2015 Winning Essays

The 2015 A Nurse I Am Scholarship winners were asked to address the following: Patients and their family members base their perceptions of the care received on their personal experience with the medical personnel they interact with. After viewing the film "A Nurse I Am":
(1) Describe how the nurses in the film build a positive rapport with patients and their family members; and
(2) How will you ensure that you provide those you care for with a positive healthcare experience?

Karla Yeh

University of Illinois at Chicago College of Nursing

Many gems of advice circulate within my mind as an aspiring nurse, but none resonated as strongly as the guidance offered by the four recipients of the Cherokee Inspired Comfort Award who shared their perspectives in the film, A Nurse I Am.
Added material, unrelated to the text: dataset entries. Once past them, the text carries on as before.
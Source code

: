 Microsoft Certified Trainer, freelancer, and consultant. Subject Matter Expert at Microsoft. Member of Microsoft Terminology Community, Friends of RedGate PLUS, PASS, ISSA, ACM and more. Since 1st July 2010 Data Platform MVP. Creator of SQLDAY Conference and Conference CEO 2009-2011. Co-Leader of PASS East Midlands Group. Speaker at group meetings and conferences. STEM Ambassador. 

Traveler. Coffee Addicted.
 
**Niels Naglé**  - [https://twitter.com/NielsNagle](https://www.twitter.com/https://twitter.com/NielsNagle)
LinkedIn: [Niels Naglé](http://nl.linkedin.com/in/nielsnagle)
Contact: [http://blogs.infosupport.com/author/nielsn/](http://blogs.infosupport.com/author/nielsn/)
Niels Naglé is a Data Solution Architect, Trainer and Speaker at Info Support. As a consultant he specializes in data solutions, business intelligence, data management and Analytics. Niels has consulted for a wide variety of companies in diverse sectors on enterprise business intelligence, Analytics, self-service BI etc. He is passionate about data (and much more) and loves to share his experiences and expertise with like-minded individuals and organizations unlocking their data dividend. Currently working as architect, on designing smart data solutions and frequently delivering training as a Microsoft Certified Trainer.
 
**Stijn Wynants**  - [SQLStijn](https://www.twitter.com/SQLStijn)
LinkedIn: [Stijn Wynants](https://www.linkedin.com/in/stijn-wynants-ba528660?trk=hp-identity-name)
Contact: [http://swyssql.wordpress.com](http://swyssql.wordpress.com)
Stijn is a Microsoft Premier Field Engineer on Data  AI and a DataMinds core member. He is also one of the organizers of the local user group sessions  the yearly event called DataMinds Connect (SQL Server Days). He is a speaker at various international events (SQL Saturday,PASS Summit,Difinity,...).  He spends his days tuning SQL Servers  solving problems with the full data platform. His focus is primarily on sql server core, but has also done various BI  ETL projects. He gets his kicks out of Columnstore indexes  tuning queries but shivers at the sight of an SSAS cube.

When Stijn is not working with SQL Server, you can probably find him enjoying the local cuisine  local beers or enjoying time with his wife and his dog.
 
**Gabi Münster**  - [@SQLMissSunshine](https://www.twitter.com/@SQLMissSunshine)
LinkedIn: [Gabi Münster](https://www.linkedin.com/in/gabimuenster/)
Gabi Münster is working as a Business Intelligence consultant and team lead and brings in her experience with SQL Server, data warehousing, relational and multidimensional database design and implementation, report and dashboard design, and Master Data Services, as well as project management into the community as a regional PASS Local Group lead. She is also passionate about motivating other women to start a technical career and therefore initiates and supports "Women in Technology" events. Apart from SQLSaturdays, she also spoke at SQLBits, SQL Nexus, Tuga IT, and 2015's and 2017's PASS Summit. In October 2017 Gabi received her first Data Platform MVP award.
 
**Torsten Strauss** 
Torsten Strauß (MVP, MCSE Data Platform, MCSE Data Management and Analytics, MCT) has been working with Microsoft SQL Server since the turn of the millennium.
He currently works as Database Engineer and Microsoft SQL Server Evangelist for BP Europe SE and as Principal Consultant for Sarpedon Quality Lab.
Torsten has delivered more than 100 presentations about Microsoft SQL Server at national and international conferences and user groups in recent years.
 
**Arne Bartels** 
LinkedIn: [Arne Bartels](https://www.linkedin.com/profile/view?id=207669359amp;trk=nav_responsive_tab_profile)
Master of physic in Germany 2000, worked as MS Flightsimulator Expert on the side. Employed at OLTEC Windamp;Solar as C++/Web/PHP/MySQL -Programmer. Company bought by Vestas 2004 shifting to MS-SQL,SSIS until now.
The overarching message of the film conveyed the importance of investing time in patients. This message emphasizes the need to patiently and sincerely treat patients and their families without judgment, prejudice or contempt. Instead, the nurses highlighted in both videos met each of their patients with unrelenting compassion, providing treatment and healthcare in a way that convinced me I was watching friends reuniting instead of witnessing the classic nurse-client divide too often deemed insincere and distant by those who matter most – patients and their families. The nurses spotlighted in A Nurse I Am expertly built positive rapports with each of their clients in very important ways, proving to nurses and patients alike that taking the time to deliver care with compassion ensures a positive healthcare experience.

The nurses in the film dedicated their time to their patients. During each patient visit, whether it was in the hospital or at their home, the nurses gave their undivided attention and unhurried time to answer questions, discuss progress, and even listen to music. Nurse Ardis Bush was welcomed into her patient’s home as a friend and confidant. She completed her check-up, and furthered her relationship with her patient by talking about other things in life, allowing the patient to escape her condition and enjoy piano by her son with a friend. Following Nurse Mona Counts on her home visits also proved that spending time with patients is invaluable, and differentiates a positive rapport from a negative one. Nurse Counts’ positive rapport with patients revolved around gentle and friendly tones, lack of judgment for unhealthy habits and positioning herself close to her patients while speaking. Nurse Angela Bytheway pledged to stand by her patients and advocate for their needs, especially after they are discharged from the hospital. She spends the time required to fulfill medical orders, arrange insurance, and stand by her patients whenever necessary. Nurse Bob Wilkinson spent his time at each patient’s bedside to make sure they felt comfortable with him and their surroundings. He respected his patient’s feelings and space by asking, “Are you OK?” and “Can I sit down?” Additionally, Nurse Wilkinson took time to provide one of his patients with prizes, and sent him home with a smile on his face while showing off his new toys. In each of these visits, the nurses widened the scope of treatment beyond the diagnosis and provided care to the whole person. I was delighted to discover the personal side of their patients by joining the nurses on their home visits and watching them build a positive rapport with their patients in a variety of settings.

One of my greatest joys in training to become a nurse is interacting with patients and their families. Bringing a smile into my patients’ rooms is natural for me. In this way, I connect closely to my patients, and break down any barrier that prevents them from relating to me as their advocate, confidant and caregiver. As a nursing student, I am constantly learning about the various needs of different patients, and the most effective manners of communication. I practice culturally-sensitive and age-appropriate communication and care during clinical and volunteering sessions. With effective communication comes effective listening, and I always allow my patients to give their side of the story while looking into my eyes and, when they prefer, holding my hand. Furthermore, I am always present at my patients’ bedside ensuring their safety and advocacy while being seen by other healthcare providers. But beyond the skills taught during school, my patients know they can rely on me for a positive healthcare experience because I dedicate my work and time to the conscious choice I made to become a nurse. Like Nurse Bush, I expect to do the very best I can at my choice to deliver quality care while providing a positive experience for all of my patients. As the film mentioned, I pledge to be a “student for life” and am prepared to learn throughout my nursing career from my work, my colleagues, and most of all, my patients. I’m grateful for films such as A Nurse I Am for inspiring me to act beyond the call of duty and make a positive impact on my patients and their healthcare experiences.